Many U.S. companies, including Apple, Ford, Walmart, and Disney have been aiming to convince the Trump administration not to ban WeChat. According to The Wall Street Journal, more than a dozen U.S companies raised concerns in a call with White House officials on Tuesday, with Apple included in the call.
"For those who don't live in China, they don't understand how vast the implications are if American companies aren't allowed to use it," said Craig Allen, president of the U.S.-China Business Council. "They are going to be held at a severe disadvantage to every competitor," he added.

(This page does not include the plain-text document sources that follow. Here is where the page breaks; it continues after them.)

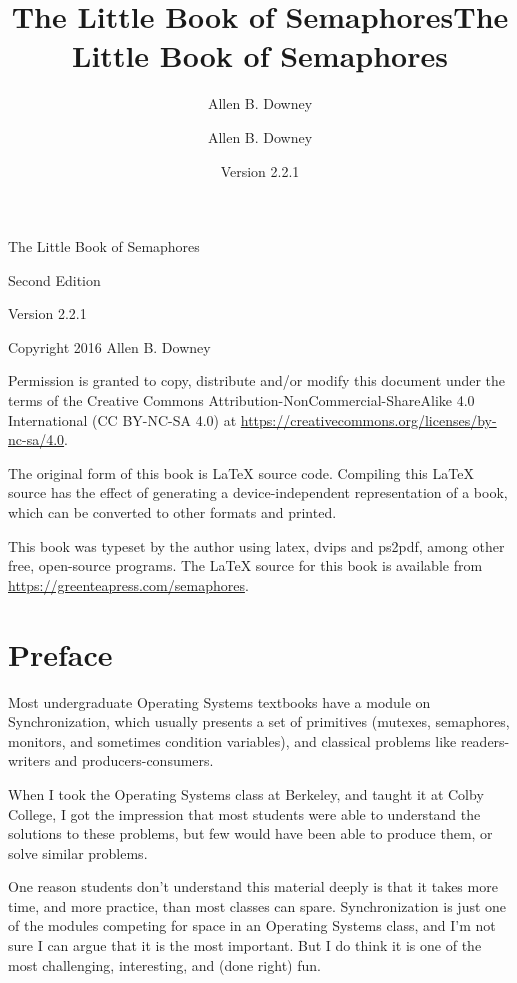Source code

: \documentclass{book}
\title{The Little Book of Semaphores}
\author{Allen B. Downey}
\newcommand{\theversion}{Version 2.2.1}
\begin{document}
\title {The Little Book of Semaphores}
\author {Allen B. Downey}

\date {\theversion}
\maketitle

\vspace{2in}
\begin{center}
    {\Large The Little Book of Semaphores}

    Second Edition
    \vspace{0.25in}

    \theversion
    \vspace{0.25in}

    Copyright 2016 Allen B. Downey
\end{center}
\vspace{0.25in}

Permission is granted to copy, distribute and/or modify this document under the terms of the Creative Commons Attribution-NonCommercial-ShareAlike 4.0 International (CC BY-NC-SA 4.0) at \url{https://creativecommons.org/licenses/by-nc-sa/4.0}.

The original form of this book is LaTeX source code. Compiling this LaTeX source has the effect of generating a device-independent representation of a book, which can be converted to other formats and printed.

This book was typeset by the author using latex, dvips and ps2pdf, among other free, open-source programs. The LaTeX source for this book is available from \url{https://greenteapress.com/semaphores}.

\frontmatter

\chapter{Preface}

Most undergraduate Operating Systems textbooks have a module on Synchronization, which usually presents a set of primitives (mutexes, semaphores, monitors, and sometimes condition variables), and classical problems like readers-writers and producers-consumers.

When I took the Operating Systems class at Berkeley, and taught it at Colby College, I got the impression that most students were able to understand the solutions to these problems, but few would have been able to produce them, or solve similar problems.

One reason students don't understand this material deeply is that it takes more time, and more practice, than most classes can spare. Synchronization is just one of the modules competing for space in an Operating Systems class, and I'm not sure I can argue that it is the most important.  But I do think it is one of the most challenging, interesting, and (done right) fun.
\end{document}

In a recent note to investors, Apple analyst Ming-Chi Kuo said that global iPhone shipments could decline by 25 to 30 percent if Apple is forced to remove WeChat from its App Store worldwide. If WeChat is only removed from the U.S. App Store, however, iPhone sales could be impacted by 3 to 6 percent.
The Trump administration is aiming to ban all U.S. transactions with ByteDance (which makes TikTok) and Tencent. The ban was announced on August 7 and there are 39 days left before it goes into effect.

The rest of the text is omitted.